> **EXERCISE BRIEF**:
If a line below contains "Creare", count it. Report the final total and nothing more.

> **INFORMATION SHOWN**:

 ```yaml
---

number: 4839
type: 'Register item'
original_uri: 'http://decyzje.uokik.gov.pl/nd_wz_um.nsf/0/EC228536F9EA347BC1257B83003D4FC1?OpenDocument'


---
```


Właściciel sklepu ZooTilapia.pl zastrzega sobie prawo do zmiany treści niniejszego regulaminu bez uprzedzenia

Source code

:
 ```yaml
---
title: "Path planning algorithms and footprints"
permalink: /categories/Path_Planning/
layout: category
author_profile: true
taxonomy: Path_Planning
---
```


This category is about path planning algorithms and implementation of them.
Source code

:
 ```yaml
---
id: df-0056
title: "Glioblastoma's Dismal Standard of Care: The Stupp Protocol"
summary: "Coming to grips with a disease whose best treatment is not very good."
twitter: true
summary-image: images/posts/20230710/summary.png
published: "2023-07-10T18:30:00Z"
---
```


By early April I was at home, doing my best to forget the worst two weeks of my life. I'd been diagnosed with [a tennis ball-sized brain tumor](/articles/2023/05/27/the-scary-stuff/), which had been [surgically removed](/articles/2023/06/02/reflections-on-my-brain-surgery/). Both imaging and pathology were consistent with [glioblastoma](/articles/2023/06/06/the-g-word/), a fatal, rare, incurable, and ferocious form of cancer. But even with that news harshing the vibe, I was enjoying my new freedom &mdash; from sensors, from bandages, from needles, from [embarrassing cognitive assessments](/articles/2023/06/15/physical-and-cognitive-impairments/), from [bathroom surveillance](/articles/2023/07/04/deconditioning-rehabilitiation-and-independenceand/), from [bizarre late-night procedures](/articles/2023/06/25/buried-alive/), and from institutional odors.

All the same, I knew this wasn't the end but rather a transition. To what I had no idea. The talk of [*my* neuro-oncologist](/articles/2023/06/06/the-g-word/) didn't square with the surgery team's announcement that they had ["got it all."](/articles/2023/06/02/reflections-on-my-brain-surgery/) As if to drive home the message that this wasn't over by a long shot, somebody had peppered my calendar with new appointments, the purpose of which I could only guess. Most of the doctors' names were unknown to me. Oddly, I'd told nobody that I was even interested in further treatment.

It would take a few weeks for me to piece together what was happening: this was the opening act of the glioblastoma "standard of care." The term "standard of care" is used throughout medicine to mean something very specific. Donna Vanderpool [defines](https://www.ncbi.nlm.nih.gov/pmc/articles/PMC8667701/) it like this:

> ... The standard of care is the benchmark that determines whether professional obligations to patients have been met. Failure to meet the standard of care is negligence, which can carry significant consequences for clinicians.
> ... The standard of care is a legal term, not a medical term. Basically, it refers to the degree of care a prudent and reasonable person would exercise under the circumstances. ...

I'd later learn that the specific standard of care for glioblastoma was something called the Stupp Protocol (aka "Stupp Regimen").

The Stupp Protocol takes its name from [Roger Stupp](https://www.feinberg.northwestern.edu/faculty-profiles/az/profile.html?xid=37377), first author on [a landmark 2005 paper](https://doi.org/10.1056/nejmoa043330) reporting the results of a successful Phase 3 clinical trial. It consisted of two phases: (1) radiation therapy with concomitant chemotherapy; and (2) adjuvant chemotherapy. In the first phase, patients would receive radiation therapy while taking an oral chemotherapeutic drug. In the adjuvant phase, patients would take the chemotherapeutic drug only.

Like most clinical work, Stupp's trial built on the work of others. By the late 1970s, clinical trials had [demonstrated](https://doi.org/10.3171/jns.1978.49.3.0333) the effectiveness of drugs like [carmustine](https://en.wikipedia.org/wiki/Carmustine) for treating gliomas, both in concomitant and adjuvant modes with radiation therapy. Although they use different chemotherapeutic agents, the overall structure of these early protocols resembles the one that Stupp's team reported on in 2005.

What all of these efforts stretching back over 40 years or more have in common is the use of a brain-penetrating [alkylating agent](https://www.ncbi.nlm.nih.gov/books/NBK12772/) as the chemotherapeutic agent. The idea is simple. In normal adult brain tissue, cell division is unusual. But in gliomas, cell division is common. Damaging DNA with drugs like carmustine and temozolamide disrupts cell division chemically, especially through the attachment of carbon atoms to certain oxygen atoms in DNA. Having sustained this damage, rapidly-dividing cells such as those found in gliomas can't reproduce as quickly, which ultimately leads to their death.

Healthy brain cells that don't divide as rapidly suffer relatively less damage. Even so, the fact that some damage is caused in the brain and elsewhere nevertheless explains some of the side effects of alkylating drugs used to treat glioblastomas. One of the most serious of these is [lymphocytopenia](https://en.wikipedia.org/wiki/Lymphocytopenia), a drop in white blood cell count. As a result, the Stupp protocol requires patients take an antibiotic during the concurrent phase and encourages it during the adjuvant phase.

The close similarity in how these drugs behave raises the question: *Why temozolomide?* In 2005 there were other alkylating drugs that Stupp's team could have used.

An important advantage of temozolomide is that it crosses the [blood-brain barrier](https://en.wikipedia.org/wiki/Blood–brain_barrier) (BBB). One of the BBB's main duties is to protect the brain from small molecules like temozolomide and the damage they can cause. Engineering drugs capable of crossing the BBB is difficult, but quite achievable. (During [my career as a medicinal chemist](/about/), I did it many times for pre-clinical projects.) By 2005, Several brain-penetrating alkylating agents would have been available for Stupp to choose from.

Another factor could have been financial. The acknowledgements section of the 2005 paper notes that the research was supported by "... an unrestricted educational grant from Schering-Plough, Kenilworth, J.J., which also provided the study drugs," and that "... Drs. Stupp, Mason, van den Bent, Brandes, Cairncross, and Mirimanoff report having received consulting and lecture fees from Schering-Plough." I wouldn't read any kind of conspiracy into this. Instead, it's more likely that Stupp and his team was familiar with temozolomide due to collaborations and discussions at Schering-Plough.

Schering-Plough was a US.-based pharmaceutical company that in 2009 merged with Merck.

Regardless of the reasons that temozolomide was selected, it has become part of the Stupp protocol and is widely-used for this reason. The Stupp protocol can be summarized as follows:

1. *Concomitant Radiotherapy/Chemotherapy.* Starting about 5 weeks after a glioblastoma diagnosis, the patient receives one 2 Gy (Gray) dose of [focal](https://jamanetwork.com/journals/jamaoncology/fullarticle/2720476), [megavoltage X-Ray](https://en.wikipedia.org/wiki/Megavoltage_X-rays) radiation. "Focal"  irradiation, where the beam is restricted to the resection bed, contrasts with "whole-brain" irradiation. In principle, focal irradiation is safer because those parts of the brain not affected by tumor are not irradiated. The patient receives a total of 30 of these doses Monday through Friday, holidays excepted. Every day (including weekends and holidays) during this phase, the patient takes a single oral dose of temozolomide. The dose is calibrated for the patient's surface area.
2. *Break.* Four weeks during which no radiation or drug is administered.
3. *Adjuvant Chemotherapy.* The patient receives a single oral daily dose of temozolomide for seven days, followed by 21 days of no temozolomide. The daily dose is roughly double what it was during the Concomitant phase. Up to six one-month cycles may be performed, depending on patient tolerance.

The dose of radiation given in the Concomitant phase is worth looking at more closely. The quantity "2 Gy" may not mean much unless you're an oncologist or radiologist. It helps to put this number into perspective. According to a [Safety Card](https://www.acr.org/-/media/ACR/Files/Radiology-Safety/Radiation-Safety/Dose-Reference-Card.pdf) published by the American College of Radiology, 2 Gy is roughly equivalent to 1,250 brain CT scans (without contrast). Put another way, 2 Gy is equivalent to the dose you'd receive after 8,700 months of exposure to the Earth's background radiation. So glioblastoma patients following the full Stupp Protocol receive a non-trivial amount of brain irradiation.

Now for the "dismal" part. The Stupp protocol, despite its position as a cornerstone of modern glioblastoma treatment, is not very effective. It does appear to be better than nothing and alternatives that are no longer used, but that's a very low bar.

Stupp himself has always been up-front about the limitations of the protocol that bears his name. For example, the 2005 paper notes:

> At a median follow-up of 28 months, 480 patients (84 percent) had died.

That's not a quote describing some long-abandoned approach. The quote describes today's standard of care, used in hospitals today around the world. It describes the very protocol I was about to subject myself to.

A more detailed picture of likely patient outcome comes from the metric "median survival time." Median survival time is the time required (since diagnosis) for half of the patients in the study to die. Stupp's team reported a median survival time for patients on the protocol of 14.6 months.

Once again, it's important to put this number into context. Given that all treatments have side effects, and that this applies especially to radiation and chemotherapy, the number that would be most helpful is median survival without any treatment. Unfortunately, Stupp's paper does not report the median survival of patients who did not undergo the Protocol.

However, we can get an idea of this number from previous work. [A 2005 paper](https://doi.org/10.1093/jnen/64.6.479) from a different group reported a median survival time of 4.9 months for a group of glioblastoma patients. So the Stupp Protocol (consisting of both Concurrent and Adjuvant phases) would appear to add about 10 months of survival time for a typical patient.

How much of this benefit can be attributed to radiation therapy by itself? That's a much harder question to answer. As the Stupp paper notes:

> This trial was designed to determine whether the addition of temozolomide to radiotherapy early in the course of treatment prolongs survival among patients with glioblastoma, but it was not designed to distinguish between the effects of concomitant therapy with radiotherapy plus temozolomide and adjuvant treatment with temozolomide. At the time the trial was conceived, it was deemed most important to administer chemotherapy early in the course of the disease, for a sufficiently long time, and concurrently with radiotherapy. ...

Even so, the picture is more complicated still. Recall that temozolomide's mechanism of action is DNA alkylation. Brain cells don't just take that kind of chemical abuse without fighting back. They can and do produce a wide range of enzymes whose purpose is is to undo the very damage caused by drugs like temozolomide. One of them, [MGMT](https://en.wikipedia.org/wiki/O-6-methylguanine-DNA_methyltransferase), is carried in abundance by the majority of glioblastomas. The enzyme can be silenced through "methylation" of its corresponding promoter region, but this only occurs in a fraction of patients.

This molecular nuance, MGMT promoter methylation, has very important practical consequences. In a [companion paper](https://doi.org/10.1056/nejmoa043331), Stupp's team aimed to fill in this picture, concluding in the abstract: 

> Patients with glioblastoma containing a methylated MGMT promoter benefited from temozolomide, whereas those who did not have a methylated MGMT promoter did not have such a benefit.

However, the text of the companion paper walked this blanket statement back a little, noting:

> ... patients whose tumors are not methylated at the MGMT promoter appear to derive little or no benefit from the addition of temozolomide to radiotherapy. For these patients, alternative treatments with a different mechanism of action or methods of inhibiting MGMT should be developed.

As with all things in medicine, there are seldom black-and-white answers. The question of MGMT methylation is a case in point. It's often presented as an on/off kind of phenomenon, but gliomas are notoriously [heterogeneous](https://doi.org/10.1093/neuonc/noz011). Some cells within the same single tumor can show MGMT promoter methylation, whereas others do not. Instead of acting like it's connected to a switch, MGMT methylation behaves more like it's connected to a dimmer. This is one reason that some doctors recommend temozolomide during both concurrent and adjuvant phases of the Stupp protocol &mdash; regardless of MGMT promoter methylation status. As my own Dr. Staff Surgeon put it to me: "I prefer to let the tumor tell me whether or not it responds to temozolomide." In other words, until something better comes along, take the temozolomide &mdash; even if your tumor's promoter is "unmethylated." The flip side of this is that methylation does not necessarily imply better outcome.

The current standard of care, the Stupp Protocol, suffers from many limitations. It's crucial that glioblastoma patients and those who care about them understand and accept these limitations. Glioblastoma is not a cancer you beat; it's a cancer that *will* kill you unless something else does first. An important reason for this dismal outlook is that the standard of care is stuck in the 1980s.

...

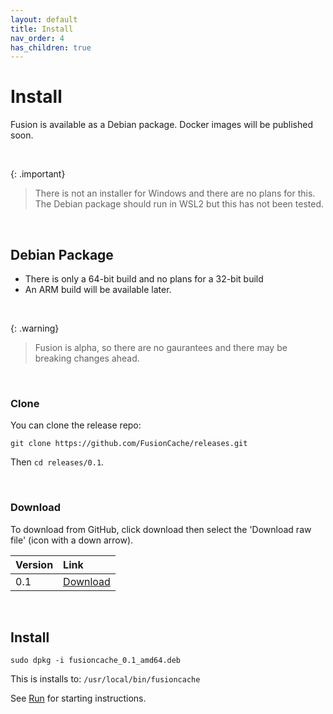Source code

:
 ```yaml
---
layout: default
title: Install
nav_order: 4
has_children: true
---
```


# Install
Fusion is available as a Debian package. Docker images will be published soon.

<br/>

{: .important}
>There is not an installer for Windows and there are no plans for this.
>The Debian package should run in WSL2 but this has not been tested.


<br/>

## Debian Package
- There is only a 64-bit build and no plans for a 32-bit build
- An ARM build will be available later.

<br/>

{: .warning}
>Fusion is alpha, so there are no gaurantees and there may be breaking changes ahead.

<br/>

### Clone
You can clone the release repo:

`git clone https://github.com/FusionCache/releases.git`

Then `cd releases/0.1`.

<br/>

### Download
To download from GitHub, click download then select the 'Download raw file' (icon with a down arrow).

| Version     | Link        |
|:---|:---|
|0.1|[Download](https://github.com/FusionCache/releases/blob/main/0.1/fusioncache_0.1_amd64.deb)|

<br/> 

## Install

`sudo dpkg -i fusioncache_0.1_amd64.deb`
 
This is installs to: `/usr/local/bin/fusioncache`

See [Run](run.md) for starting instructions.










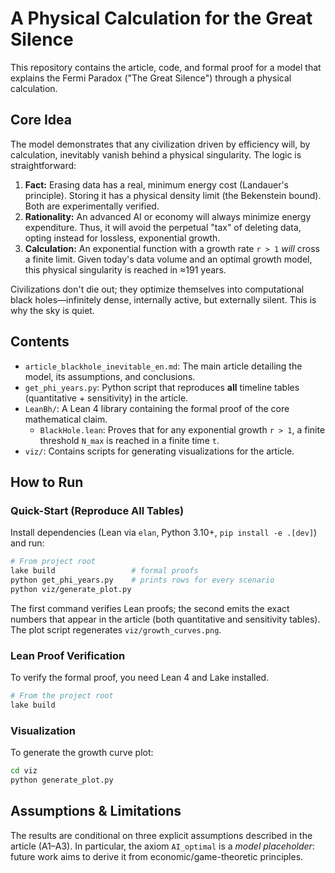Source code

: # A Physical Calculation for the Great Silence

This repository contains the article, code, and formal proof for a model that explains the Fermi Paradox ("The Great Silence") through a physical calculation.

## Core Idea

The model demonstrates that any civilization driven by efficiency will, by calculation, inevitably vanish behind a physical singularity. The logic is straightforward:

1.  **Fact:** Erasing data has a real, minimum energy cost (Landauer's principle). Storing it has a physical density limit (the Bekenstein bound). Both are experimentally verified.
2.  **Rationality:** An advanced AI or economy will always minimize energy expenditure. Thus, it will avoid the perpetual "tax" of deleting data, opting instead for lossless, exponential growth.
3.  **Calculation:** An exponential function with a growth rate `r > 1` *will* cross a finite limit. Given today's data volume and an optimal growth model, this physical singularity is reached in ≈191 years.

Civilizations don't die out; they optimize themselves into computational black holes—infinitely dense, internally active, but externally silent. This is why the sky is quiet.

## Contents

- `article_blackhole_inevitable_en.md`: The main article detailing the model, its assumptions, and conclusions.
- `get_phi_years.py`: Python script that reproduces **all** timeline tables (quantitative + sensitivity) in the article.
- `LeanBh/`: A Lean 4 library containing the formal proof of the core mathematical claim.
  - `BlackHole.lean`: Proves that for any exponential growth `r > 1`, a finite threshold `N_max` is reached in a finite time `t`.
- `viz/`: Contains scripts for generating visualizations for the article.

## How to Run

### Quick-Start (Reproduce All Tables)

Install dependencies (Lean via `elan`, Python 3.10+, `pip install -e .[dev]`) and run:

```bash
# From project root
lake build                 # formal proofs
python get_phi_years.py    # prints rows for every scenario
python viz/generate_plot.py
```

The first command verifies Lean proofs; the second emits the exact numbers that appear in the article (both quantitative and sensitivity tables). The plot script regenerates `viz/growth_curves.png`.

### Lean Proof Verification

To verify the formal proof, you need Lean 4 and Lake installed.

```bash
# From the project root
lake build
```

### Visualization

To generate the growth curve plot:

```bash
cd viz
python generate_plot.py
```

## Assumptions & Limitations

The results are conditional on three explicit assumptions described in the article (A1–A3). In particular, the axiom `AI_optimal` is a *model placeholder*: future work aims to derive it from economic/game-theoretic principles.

...

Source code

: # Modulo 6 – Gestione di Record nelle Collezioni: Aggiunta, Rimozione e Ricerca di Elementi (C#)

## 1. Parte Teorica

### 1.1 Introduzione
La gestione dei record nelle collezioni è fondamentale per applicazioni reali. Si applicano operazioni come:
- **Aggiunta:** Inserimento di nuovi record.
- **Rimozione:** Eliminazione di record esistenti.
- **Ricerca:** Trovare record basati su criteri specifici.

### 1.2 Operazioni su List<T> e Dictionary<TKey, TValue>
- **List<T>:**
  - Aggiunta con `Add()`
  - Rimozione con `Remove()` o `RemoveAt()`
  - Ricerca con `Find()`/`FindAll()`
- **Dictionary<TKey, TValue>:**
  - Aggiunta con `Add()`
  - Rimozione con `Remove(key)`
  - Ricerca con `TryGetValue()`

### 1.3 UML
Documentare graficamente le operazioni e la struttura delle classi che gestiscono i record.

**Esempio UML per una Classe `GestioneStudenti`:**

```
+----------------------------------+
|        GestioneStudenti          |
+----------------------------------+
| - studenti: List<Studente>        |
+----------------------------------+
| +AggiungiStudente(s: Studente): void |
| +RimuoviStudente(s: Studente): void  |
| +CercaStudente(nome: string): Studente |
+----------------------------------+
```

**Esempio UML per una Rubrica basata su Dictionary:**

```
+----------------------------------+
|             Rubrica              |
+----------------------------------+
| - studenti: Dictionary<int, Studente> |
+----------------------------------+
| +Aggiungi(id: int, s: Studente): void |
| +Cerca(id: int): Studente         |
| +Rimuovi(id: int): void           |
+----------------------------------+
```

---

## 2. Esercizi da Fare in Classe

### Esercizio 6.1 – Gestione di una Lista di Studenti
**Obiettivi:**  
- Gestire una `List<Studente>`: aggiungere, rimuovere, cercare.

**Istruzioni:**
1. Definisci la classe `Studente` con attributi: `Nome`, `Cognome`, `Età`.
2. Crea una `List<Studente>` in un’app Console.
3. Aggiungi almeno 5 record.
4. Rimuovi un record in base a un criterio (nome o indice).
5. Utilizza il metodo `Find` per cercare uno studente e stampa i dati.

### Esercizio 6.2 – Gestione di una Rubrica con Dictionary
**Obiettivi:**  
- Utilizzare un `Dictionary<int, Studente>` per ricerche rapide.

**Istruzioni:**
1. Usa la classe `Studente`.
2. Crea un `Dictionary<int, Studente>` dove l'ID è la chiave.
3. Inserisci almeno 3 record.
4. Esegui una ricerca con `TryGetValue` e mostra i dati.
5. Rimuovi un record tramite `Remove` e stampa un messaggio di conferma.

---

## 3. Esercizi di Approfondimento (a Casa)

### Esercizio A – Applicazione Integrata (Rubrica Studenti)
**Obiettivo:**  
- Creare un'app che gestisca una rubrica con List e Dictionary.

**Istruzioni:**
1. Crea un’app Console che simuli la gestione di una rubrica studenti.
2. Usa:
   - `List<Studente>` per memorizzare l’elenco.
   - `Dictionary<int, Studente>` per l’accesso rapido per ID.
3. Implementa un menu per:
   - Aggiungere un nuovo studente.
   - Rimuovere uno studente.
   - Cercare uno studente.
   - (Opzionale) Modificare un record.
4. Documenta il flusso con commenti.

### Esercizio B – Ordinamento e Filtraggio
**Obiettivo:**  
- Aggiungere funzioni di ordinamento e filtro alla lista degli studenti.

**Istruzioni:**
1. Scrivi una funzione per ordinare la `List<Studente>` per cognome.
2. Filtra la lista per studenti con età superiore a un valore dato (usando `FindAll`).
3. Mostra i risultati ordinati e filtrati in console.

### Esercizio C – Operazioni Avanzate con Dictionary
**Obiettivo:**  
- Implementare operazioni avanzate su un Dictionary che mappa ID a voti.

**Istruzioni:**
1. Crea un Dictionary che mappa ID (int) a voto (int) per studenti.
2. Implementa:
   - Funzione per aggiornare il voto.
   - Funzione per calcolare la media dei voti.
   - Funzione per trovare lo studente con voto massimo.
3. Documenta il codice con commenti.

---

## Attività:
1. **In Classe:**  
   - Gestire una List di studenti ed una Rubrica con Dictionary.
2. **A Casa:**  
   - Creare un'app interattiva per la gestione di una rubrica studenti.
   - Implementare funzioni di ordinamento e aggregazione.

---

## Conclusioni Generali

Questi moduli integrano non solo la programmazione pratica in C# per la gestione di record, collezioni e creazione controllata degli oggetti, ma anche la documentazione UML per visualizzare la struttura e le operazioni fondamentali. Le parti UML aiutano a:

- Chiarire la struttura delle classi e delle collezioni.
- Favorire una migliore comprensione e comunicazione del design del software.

> **SOLVED PROBLEM**:
2